William (Scoob or Scoob-a-doob to his grandma) ran into some trouble at school, and his father decides to send him to spend his spring break with his grandmother so he can be supervised, since his mother took off when Scoob was a baby. G'ma, however, has plans of her own. She has sold her house and bought an RV, and takes off on an adventure with Scoob. He's a little concerned that after checking in a few times with his dad, G'ma turns off the phone, but doesn't think too much about it. G'ma wants to recreate a trip she took with Scoob'd grandfather in the 1960s. It was difficult then, since she is white and her husband was black, and traveling through the South required the Green Book so that black people knew places where they would not run into trouble. Scoob wishes he knew more about his own mother as well as his grandfather, and he enjoys spending time with G'ma, so he is up for the adventure. As it continues, however, he is concerned about not contacting his father, about G'ma's memory lapses, and about what really happened with his grandfather being sent to jail for grand larceny. Eventually, he can no longer control things, and his father comes to the rescue, and also sheds some insight to Scoob's past.
Strengths: I loved the road trip with the grandmother idea-- it's been down before (Cooney's Hit the Road, Acampora's How to Avoid Extinction), but is always a fun way to see a grandchild interact with a grandparent. The inclusion of Civil Rights history is fascinating, and the spot illustrations will make sure that readers pick this one up. Great cover, too.
Weaknesses: The issue with the grandparents wasn't resolved well. We learn some of the history, but not enough, and the ending was a bit deus ex machina. Don't want to spoil it, but it seemed incomplete.
What I really think: Definitely purchasing, and hope that a final version is a little different.

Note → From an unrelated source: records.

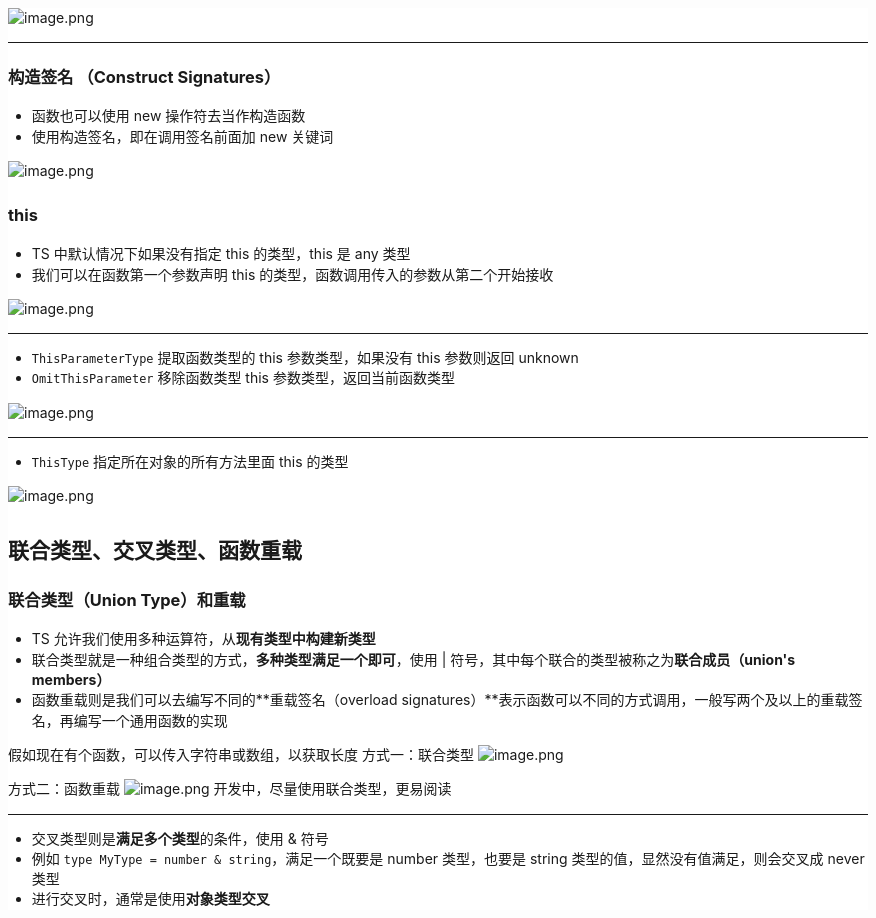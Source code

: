![image.png](https://cdn.nlark.com/yuque/0/2023/png/21596389/1678517603448-d517ba90-3398-40a0-a6be-8337494849eb.png#averageHue=%232f2e2c&clientId=u184d7bb6-3faa-4&from=paste&height=294&id=u41540c27&name=image.png&originHeight=588&originWidth=898&originalType=binary&ratio=2&rotation=0&showTitle=false&size=68055&status=done&style=none&taskId=u93d8f942-fa54-4611-b482-76bda795e28&title=&width=449)

---

### 构造签名 （Construct Signatures）

- 函数也可以使用 new 操作符去当作构造函数
- 使用构造签名，即在调用签名前面加 new 关键词

![image.png](https://cdn.nlark.com/yuque/0/2023/png/21596389/1678517957630-7a71b20c-02cb-46b6-bf98-b5e81c52d066.png#averageHue=%232e2d2b&clientId=u184d7bb6-3faa-4&from=paste&height=462&id=u1401f87f&name=image.png&originHeight=998&originWidth=1222&originalType=binary&ratio=2&rotation=0&showTitle=false&size=107168&status=done&style=none&taskId=u2476b3f5-04a7-4594-8a96-6f5329d79f5&title=&width=566)

### this 

- TS 中默认情况下如果没有指定 this 的类型，this 是  any 类型
- 我们可以在函数第一个参数声明 this 的类型，函数调用传入的参数从第二个开始接收

![image.png](https://cdn.nlark.com/yuque/0/2023/png/21596389/1678518417650-2e1f2363-c862-483b-85fd-a9c94f90651f.png#averageHue=%23302e2d&clientId=u184d7bb6-3faa-4&from=paste&height=174&id=u5c572600&name=image.png&originHeight=348&originWidth=1122&originalType=binary&ratio=2&rotation=0&showTitle=false&size=52032&status=done&style=none&taskId=u581b7950-8f57-40de-81db-7b3aa767d64&title=&width=561)

---

- `ThisParameterType` 提取函数类型的 this 参数类型，如果没有 this 参数则返回 unknown
- `OmitThisParameter` 移除函数类型 this 参数类型，返回当前函数类型

![image.png](https://cdn.nlark.com/yuque/0/2023/png/21596389/1678529473891-1f0c7376-985d-4918-9ed2-e845441ab613.png#averageHue=%23312f2d&clientId=uc9ff726f-8d82-4&from=paste&height=262&id=ue96a7f71&name=image.png&originHeight=640&originWidth=1808&originalType=binary&ratio=2&rotation=0&showTitle=false&size=114093&status=done&style=none&taskId=u38ce8e0c-797f-4a2b-b0a4-5b1b73cf2d8&title=&width=741)

---

- `ThisType` 指定所在对象的所有方法里面 this 的类型

![image.png](https://cdn.nlark.com/yuque/0/2023/png/21596389/1678531965445-a0201826-f0f7-4d29-8478-5a2b82581f58.png#averageHue=%23212121&clientId=ua805e6e9-6110-4&from=paste&height=599&id=ubc0e7393&name=image.png&originHeight=1198&originWidth=1010&originalType=binary&ratio=2&rotation=0&showTitle=false&size=120024&status=done&style=none&taskId=ufd3112c4-f2c6-4cb2-8b7a-eab7c67d312&title=&width=505)

## 联合类型、交叉类型、函数重载
### 联合类型（Union Type）和重载

- TS 允许我们使用多种运算符，从**现有类型中构建新类型**
- 联合类型就是一种组合类型的方式，**多种类型满足一个即可**，使用 | 符号，其中每个联合的类型被称之为**联合成员（union's members）**
- 函数重载则是我们可以去编写不同的**重载签名（overload signatures）**表示函数可以不同的方式调用，一般写两个及以上的重载签名，再编写一个通用函数的实现

假如现在有个函数，可以传入字符串或数组，以获取长度
方式一：联合类型
![image.png](https://cdn.nlark.com/yuque/0/2023/png/21596389/1678501859631-4e854170-e064-476c-9339-08c28e4a5936.png#averageHue=%23312f2c&clientId=ude4d6d26-3fb0-4&from=paste&height=189&id=u51286552&name=image.png&originHeight=378&originWidth=1016&originalType=binary&ratio=2&rotation=0&showTitle=false&size=44597&status=done&style=none&taskId=u5e9a22f9-49a0-4c05-afa4-ad9e7f0cef1&title=&width=508)

方式二：函数重载
![image.png](https://cdn.nlark.com/yuque/0/2023/png/21596389/1678501815696-cb9f4d56-9a76-45e3-9257-97c5eca47f34.png#averageHue=%2335312c&clientId=ude4d6d26-3fb0-4&from=paste&height=266&id=u165ab0c0&name=image.png&originHeight=532&originWidth=1298&originalType=binary&ratio=2&rotation=0&showTitle=false&size=87833&status=done&style=none&taskId=u43b9d2f9-8beb-4869-a294-8ab9a1b6604&title=&width=649)
开发中，尽量使用联合类型，更易阅读

---

- 交叉类型则是**满足多个类型**的条件，使用 & 符号
- 例如 `type MyType = number & string`，满足一个既要是 number 类型，也要是 string 类型的值，显然没有值满足，则会交叉成 never 类型
- 进行交叉时，通常是使用**对象类型交叉**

Cline-Ransome, Lesa. Leaving Lymon
Published January 7th 2020 by Holiday House
Public library copy

It's 1938 in Mississippi, and young Lymon lives with Grandpops and Ma because his father is in prison at Parchman Farms, and his mother has started a new life in Chicago after struggling with parenting at a very young age. Things are okay, and Lymon's favorite thing is playing music with his grandfather and his friends on Friday nights. In 1941, Lymon starts school, which has its ups and downs, and Grandpops' health starts to fail. After his death, Lymon's aunt Vera decides that Ma must move to Milwaukee to be near her and her family. His father gets out of prison, but has a nomadic lifestyle playing gigs, and always promises to be with Lymon but never makes it happen. There are good and bad things about it, and Lymon goes to school and makes some friends, although it is not the same as living in the South. When Ma's health fails and Vera's young family demands her attention, Lymon's mother comes in the middle of the night to take him to Chicago. There, he struggles with school and with dealing with his two step brothers and Robert, his mother's husband. Robert is abusive, and even smashes Lymon's grandfather's guitar. When Lymon finds out that Vera is sending money for his upkeep but Robert is taking it all, he steals the money and tries to get a bus ticket back to Milwaukee. His mother doesn't want him, so he eventually ends up back there after a stint in juvenile care, and his father finally steps up to take care of him.
Strengths: This short companion novel to Finding Langston gives another picture of the Great Migration. I very much appreciated that it gave the place and date at the beginning of the chapter instead of making readers hunt for those things! The difficulties of daily life for Blacks in the US during this time, both in the North and the South, are laid out, and an end note about Parchman Farms and the father's experience there is interesting. Lymon's stint in juvenile care for a minor offense was eye opening. The music connection will draw readers to this story, and it will also please readers who like problem novels that deal with abuse. (My students have very particular demands when it comes to sad books, and this fits right in!)
Weaknesses: I almost wish that this were a little longer, and that the end note information about the criminal "justice" system at the time were worked into the story.
What I really think: Definitely purchasing, and this will be popular during our Decades unit.